For the parents of children with special needs, sitting sleepless by their bedside, holding their hands until their little eyes close and their breathing slows. Knowing you are going to have to get up in a couple hours and go to work or get the other kids up or run another feed through the tube. Driving from one appointment to another, doctors, therapists, specialists, orthatists, psychologists. Fighting the insurance company over and over and over again. Applying for benefits that you know your child is entitled to, but you still feel guilty about needing to ask for. Watching kids younger than yours do things you can only dream of your child being able to do. Trying to quiet the voice in your head that keeps you awake at night, while it screams all of the things your child will never have, never be, never know. Drying your child’s tears the first time that they realize that they are different and the other kids don’t want to play with them. Fighting the school district for better inclusion, better anti-bullying rules, better training for the teachers who take care of your baby for the majority of her day.
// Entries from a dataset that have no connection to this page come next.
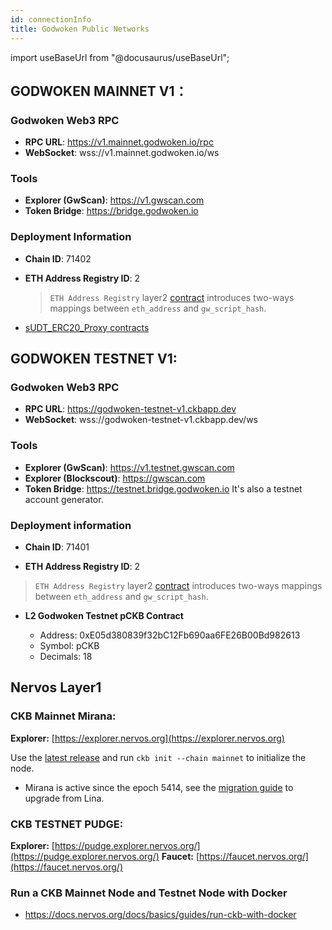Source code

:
 ```yaml
---
id: connectionInfo
title: Godwoken Public Networks
---
```

import useBaseUrl from "@docusaurus/useBaseUrl";

## GODWOKEN MAINNET V1：

### Godwoken Web3 RPC

- **RPC URL**: https://v1.mainnet.godwoken.io/rpc
- **WebSocket**: wss://v1.mainnet.godwoken.io/ws

### Tools

- **Explorer (GwScan)**: https://v1.gwscan.com
- **Token Bridge**: https://bridge.godwoken.io

### Deployment Information

- **Chain ID**: 71402

- **ETH Address Registry ID**: 2
   > `ETH Address Registry` layer2 [contract](https://github.com/nervosnetwork/godwoken-scripts/blob/master/c/contracts/eth_addr_reg.c) introduces two-ways mappings between `eth_address` and `gw_script_hash`.

-  [sUDT_ERC20_Proxy contracts](https://github.com/nervosnetwork/godwoken-info/blob/mainnet_v1/mainnet_v1/bridged-token-list.json)



## GODWOKEN TESTNET V1:


### Godwoken Web3 RPC

* **RPC URL**: https://godwoken-testnet-v1.ckbapp.dev
* **WebSocket**: wss://godwoken-testnet-v1.ckbapp.dev/ws

### Tools

* **Explorer (GwScan)**: https://v1.testnet.gwscan.com
* **Explorer (Blockscout)**: https://gwscan.com
* **Token Bridge**: https://testnet.bridge.godwoken.io
  It's also a testnet account generator.

### Deployment information

* **Chain ID**: 71401

* **ETH Address Registry ID**: 2
> `ETH Address Registry` layer2 [contract](https://github.com/nervosnetwork/godwoken-scripts/blob/master/c/contracts/eth_addr_reg.c) introduces two-ways mappings between `eth_address` and `gw_script_hash`.

* **L2 Godwoken Testnet pCKB Contract**

    - Address: 0xE05d380839f32bC12Fb690aa6FE26B00Bd982613
    - Symbol: pCKB
    - Decimals: 18


## Nervos Layer1

### CKB Mainnet Mirana:

**Explorer:** [https://explorer.nervos.org](https://explorer.nervos.org)

Use the [latest release](https://github.com/nervosnetwork/ckb/releases/latest) and run `ckb init --chain mainnet` to initialize the node.
 - Mirana is active since the epoch 5414, see the [migration guide](https://github.com/jordanmack/nervos-ckb2021-hard-fork-migration-guide) to upgrade from Lina.


### CKB TESTNET PUDGE:

**Explorer:** [https://pudge.explorer.nervos.org/](https://pudge.explorer.nervos.org/)
**Faucet:** [https://faucet.nervos.org/](https://faucet.nervos.org/)

### Run a CKB Mainnet Node and Testnet Node with Docker
- https://docs.nervos.org/docs/basics/guides/run-ckb-with-docker
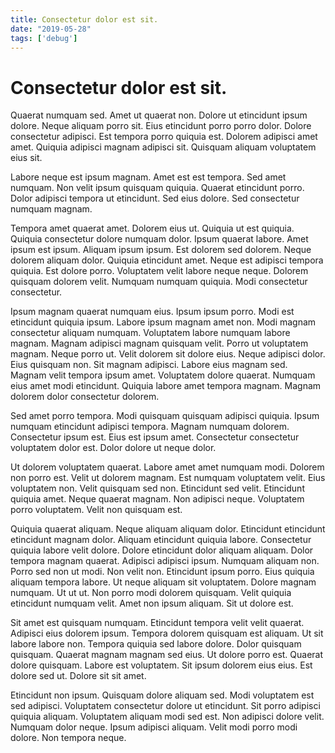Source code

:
 ```yaml
---
title: Consectetur dolor est sit.
date: "2019-05-28"
tags: ['debug']
---
```


# Consectetur dolor est sit.

Quaerat numquam sed. Amet ut quaerat non. Dolore ut etincidunt ipsum dolore. Neque aliquam porro sit. Eius etincidunt porro porro dolor. Dolore consectetur adipisci. Est tempora porro quiquia est. Dolorem adipisci amet amet. Quiquia adipisci magnam adipisci sit. Quisquam aliquam voluptatem eius sit.

Labore neque est ipsum magnam. Amet est est tempora. Sed amet numquam. Non velit ipsum quisquam quiquia. Quaerat etincidunt porro. Dolor adipisci tempora ut etincidunt. Sed eius dolore. Sed consectetur numquam magnam.

Tempora amet quaerat amet. Dolorem eius ut. Quiquia ut est quiquia. Quiquia consectetur dolore numquam dolor. Ipsum quaerat labore. Amet ipsum est ipsum. Aliquam ipsum ipsum. Est dolorem sed dolorem. Neque dolorem aliquam dolor. Quiquia etincidunt amet. Neque est adipisci tempora quiquia. Est dolore porro. Voluptatem velit labore neque neque. Dolorem quisquam dolorem velit. Numquam numquam quiquia. Modi consectetur consectetur.

Ipsum magnam quaerat numquam eius. Ipsum ipsum porro. Modi est etincidunt quiquia ipsum. Labore ipsum magnam amet non. Modi magnam consectetur aliquam numquam. Voluptatem labore numquam labore magnam. Magnam adipisci magnam quisquam velit. Porro ut voluptatem magnam. Neque porro ut. Velit dolorem sit dolore eius. Neque adipisci dolor. Eius quisquam non. Sit magnam adipisci. Labore eius magnam sed. Magnam velit tempora ipsum amet. Voluptatem dolore quaerat. Numquam eius amet modi etincidunt. Quiquia labore amet tempora magnam. Magnam dolorem dolor consectetur dolorem.

Sed amet porro tempora. Modi quisquam quisquam adipisci quiquia. Ipsum numquam etincidunt adipisci tempora. Magnam numquam dolorem. Consectetur ipsum est. Eius est ipsum amet. Consectetur consectetur voluptatem dolor est. Dolor dolore ut neque dolor.

Ut dolorem voluptatem quaerat. Labore amet amet numquam modi. Dolorem non porro est. Velit ut dolorem magnam. Est numquam voluptatem velit. Eius voluptatem non. Velit quisquam sed non. Etincidunt sed velit. Etincidunt quiquia amet. Neque quaerat magnam. Non adipisci neque. Voluptatem porro voluptatem. Velit non quisquam est.

Quiquia quaerat aliquam. Neque aliquam aliquam dolor. Etincidunt etincidunt etincidunt magnam dolor. Aliquam etincidunt quiquia labore. Consectetur quiquia labore velit dolore. Dolore etincidunt dolor aliquam aliquam. Dolor tempora magnam quaerat. Adipisci adipisci ipsum. Numquam aliquam non. Porro sed non ut modi. Non velit non. Etincidunt ipsum porro. Eius quiquia aliquam tempora labore. Ut neque aliquam sit voluptatem. Dolore magnam numquam. Ut ut ut. Non porro modi dolorem quisquam. Velit quiquia etincidunt numquam velit. Amet non ipsum aliquam. Sit ut dolore est.

Sit amet est quisquam numquam. Etincidunt tempora velit velit quaerat. Adipisci eius dolorem ipsum. Tempora dolorem quisquam est aliquam. Ut sit labore labore non. Tempora quiquia sed labore dolore. Dolor quisquam quisquam. Quaerat magnam magnam sed eius. Ut dolore porro est. Quaerat dolore quisquam. Labore est voluptatem. Sit ipsum dolorem eius eius. Est dolore sed ut. Dolore sit sit amet.

Etincidunt non ipsum. Quisquam dolore aliquam sed. Modi voluptatem est sed adipisci. Voluptatem consectetur dolore ut etincidunt. Sit porro adipisci quiquia aliquam. Voluptatem aliquam modi sed est. Non adipisci dolore velit. Numquam dolor neque. Ipsum adipisci aliquam. Velit modi porro modi dolore. Non tempora neque.
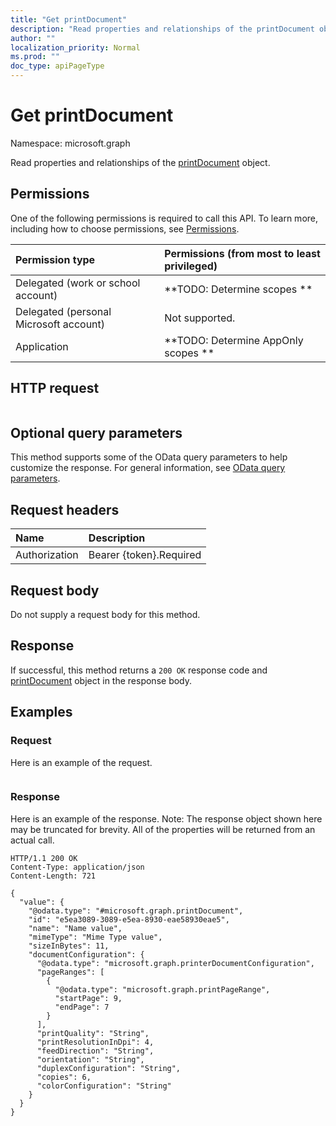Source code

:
 ```yaml
---
title: "Get printDocument"
description: "Read properties and relationships of the printDocument object."
author: ""
localization_priority: Normal
ms.prod: ""
doc_type: apiPageType
---
```


# Get printDocument

Namespace: microsoft.graph

Read properties and relationships of the [printDocument](../resources/printdocument.md) object.

## Permissions
One of the following permissions is required to call this API. To learn more, including how to choose permissions, see [Permissions](/concepts/permissions-reference.md).

|Permission type|Permissions (from most to least privileged)|
|:---|:---|
|Delegated (work or school account)|**TODO: Determine scopes **|
|Delegated (personal Microsoft account)|Not supported.|
|Application|**TODO: Determine AppOnly scopes **|

## HTTP request
<!-- {
  "blockType": "ignored"
}
-->
``` http
```

## Optional query parameters
This method supports some of the OData query parameters to help customize the response. For general information, see [OData query parameters](/graph/query-parameters).

## Request headers
|Name|Description|
|:---|:---|
|Authorization|Bearer {token}.Required|

## Request body
Do not supply a request body for this method.

## Response
If successful, this method returns a `200 OK` response code and [printDocument](../resources/printdocument.md) object in the response body.

## Examples

### Request
Here is an example of the request.
<!-- {
  "blockType": "request",
  "name": "get_printdocument"
}
-->
``` http

```

### Response
Here is an example of the response. Note: The response object shown here may be truncated for brevity. All of the properties will be returned from an actual call.
<!-- {
  "blockType": "response",
  "truncated": true,
  "@odata.type": "microsoft.graph.printDocument"
}
-->
``` http
HTTP/1.1 200 OK
Content-Type: application/json
Content-Length: 721

{
  "value": {
    "@odata.type": "#microsoft.graph.printDocument",
    "id": "e5ea3089-3089-e5ea-8930-eae58930eae5",
    "name": "Name value",
    "mimeType": "Mime Type value",
    "sizeInBytes": 11,
    "documentConfiguration": {
      "@odata.type": "microsoft.graph.printerDocumentConfiguration",
      "pageRanges": [
        {
          "@odata.type": "microsoft.graph.printPageRange",
          "startPage": 9,
          "endPage": 7
        }
      ],
      "printQuality": "String",
      "printResolutionInDpi": 4,
      "feedDirection": "String",
      "orientation": "String",
      "duplexConfiguration": "String",
      "copies": 6,
      "colorConfiguration": "String"
    }
  }
}
```

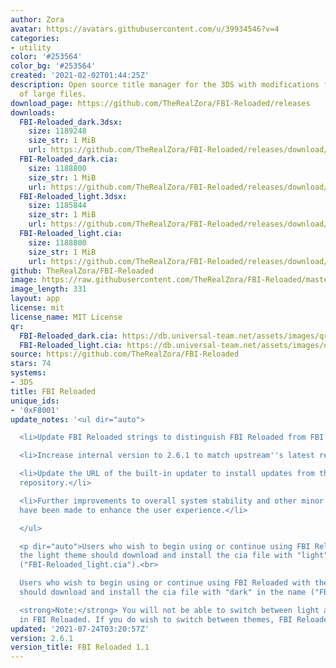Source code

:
 ```yaml
---
author: Zora
avatar: https://avatars.githubusercontent.com/u/39934546?v=4
categories:
- utility
color: '#253564'
color_bg: '#253564'
created: '2021-02-02T01:44:25Z'
description: Open source title manager for the 3DS with modifications for remote installation
  of large files.
download_page: https://github.com/TheRealZora/FBI-Reloaded/releases
downloads:
  FBI-Reloaded_dark.3dsx:
    size: 1189248
    size_str: 1 MiB
    url: https://github.com/TheRealZora/FBI-Reloaded/releases/download/2.6.1/FBI-Reloaded_dark.3dsx
  FBI-Reloaded_dark.cia:
    size: 1188800
    size_str: 1 MiB
    url: https://github.com/TheRealZora/FBI-Reloaded/releases/download/2.6.1/FBI-Reloaded_dark.cia
  FBI-Reloaded_light.3dsx:
    size: 1185844
    size_str: 1 MiB
    url: https://github.com/TheRealZora/FBI-Reloaded/releases/download/2.6.1/FBI-Reloaded_light.3dsx
  FBI-Reloaded_light.cia:
    size: 1188800
    size_str: 1 MiB
    url: https://github.com/TheRealZora/FBI-Reloaded/releases/download/2.6.1/FBI-Reloaded_light.cia
github: TheRealZora/FBI-Reloaded
image: https://raw.githubusercontent.com/TheRealZora/FBI-Reloaded/master/romfs_dark/logo.png
image_length: 331
layout: app
license: mit
license_name: MIT License
qr:
  FBI-Reloaded_dark.cia: https://db.universal-team.net/assets/images/qr/fbi-reloaded_dark-cia.png
  FBI-Reloaded_light.cia: https://db.universal-team.net/assets/images/qr/fbi-reloaded_light-cia.png
source: https://github.com/TheRealZora/FBI-Reloaded
stars: 74
systems:
- 3DS
title: FBI Reloaded
unique_ids:
- '0xF8001'
update_notes: '<ul dir="auto">

  <li>Update FBI Reloaded strings to distinguish FBI Reloaded from FBI.</li>

  <li>Increase internal version to 2.6.1 to match upstream''s latest release.</li>

  <li>Update the URL of the built-in updater to install updates from the FBI Reloaded
  repository.</li>

  <li>Further improvements to overall system stability and other minor adjustments
  have been made to enhance the user experience.</li>

  </ul>

  <p dir="auto">Users who wish to begin using or continue using FBI Reloaded with
  the light theme should download and install the cia file with "light" in the name
  ("FBI-Reloaded_light.cia").<br>

  Users who wish to begin using or continue using FBI Reloaded with the dark theme
  should download and install the cia file with "dark" in the name ("FBI-Reloaded_dark.cia").<br>

  <strong>Note:</strong> You will not be able to switch between light and dark themes
  in FBI Reloaded. If you do wish to switch between themes, FBI Reloaded must be reinstalled.</p>'
updated: '2021-07-24T03:20:57Z'
version: 2.6.1
version_title: FBI Reloaded 1.1
---
```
Searching the internet for new studies, new treatments, new devices that could make your child’s life a little better. Ignoring stares, answering questions, smiling at well-meaning people who just make things worse. Fighting to get the R word removed from the world’s vocabulary. Hoping for a better tomorrow for your child.
You don’t have to try so hard. You don’t have to do it on your own. You just have to love that child and enjoy every single day. Just tell them “Baby, I like you. I will always like you.”
You don’t have to try so hard. You don’t have to bend until you break. Take a look in the mirror and ask yourself, do you like you? Cuz I like you.